[Stored data entries]

-- Opening Marker --

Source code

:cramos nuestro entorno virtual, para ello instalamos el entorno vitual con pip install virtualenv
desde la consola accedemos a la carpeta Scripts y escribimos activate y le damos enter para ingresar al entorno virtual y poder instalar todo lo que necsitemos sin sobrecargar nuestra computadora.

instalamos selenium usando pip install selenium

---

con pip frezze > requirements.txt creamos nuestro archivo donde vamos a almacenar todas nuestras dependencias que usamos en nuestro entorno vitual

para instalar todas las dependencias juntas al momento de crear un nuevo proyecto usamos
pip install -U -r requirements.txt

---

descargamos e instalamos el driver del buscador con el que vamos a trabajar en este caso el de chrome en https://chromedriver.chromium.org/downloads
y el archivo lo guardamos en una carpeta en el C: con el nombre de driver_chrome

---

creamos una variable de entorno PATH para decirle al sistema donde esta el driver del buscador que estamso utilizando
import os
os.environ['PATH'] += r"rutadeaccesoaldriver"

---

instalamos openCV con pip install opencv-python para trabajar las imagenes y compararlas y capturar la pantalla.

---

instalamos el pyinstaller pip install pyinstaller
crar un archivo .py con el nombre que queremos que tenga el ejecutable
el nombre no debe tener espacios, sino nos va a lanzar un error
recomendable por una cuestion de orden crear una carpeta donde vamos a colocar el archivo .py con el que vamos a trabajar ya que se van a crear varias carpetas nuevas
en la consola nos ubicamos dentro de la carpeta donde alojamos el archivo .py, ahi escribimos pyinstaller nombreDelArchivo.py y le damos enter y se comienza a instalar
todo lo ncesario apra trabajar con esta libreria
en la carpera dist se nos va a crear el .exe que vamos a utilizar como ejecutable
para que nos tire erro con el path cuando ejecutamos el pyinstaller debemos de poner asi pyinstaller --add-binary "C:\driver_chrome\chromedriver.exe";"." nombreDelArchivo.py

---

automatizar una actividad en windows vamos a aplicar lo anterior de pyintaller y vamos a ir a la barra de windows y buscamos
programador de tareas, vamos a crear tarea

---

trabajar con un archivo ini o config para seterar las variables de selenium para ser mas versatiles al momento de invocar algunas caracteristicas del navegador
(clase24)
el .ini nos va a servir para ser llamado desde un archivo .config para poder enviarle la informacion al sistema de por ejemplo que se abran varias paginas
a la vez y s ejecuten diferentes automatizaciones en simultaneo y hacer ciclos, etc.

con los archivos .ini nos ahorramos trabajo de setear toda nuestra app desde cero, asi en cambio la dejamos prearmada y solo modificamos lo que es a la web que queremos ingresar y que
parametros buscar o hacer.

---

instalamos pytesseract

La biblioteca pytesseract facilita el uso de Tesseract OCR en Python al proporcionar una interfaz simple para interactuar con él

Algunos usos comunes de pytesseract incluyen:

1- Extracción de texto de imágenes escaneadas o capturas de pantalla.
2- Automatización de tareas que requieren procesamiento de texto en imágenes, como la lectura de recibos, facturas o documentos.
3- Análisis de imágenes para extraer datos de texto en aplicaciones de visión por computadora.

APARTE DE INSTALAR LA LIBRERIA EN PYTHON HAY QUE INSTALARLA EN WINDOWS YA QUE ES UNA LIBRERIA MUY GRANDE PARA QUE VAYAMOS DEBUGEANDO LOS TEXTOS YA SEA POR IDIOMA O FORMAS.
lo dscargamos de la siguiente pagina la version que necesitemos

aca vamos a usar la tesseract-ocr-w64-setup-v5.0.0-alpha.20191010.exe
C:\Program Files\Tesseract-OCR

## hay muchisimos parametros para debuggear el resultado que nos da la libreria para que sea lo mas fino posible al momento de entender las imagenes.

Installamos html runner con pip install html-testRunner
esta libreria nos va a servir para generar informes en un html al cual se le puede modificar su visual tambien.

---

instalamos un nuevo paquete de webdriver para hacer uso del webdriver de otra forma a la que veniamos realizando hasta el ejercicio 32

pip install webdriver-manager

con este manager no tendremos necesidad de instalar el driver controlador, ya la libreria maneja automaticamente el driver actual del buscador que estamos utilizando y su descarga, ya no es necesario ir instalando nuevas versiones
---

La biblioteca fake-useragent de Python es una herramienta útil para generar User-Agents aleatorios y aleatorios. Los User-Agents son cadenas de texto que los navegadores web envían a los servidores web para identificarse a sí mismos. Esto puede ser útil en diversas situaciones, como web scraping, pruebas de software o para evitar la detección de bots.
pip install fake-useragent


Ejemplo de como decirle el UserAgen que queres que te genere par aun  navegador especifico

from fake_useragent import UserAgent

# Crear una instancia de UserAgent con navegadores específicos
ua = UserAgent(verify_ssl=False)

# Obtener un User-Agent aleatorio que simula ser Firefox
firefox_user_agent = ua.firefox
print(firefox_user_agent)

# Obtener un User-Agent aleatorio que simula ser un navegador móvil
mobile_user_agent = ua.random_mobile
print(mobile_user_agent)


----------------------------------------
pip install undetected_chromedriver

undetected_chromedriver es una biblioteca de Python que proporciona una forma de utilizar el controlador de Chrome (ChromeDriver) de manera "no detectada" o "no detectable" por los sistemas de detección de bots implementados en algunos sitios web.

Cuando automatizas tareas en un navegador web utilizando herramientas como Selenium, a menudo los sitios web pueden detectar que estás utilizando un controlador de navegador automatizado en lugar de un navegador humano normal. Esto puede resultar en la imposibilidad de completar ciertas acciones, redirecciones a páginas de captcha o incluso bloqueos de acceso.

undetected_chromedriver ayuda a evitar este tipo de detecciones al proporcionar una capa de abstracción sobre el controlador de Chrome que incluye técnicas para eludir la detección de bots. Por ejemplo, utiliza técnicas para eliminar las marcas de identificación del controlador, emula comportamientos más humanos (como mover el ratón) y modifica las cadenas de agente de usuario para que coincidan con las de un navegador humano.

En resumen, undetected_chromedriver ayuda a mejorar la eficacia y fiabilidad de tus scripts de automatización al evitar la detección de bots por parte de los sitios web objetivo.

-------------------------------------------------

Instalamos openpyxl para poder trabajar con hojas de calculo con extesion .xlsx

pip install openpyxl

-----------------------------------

-- Closing Marker --

§ **Exercise goal**
Filter the records for the string "trabajar" and copy every line that holds it.

§ **Result below**
descargamos e instalamos el driver del buscador con el que vamos a trabajar en este caso el de chrome en https://chromedriver.chromium.org/downloads
instalamos openCV con pip install opencv-python para trabajar las imagenes y compararlas y capturar la pantalla.
recomendable por una cuestion de orden crear una carpeta donde vamos a colocar el archivo .py con el que vamos a trabajar ya que se van a crear varias carpetas nuevas
todo lo ncesario apra trabajar con esta libreria
trabajar con un archivo ini o config para seterar las variables de selenium para ser mas versatiles al momento de invocar algunas caracteristicas del navegador
Instalamos openpyxl para poder trabajar con hojas de calculo con extesion .xlsx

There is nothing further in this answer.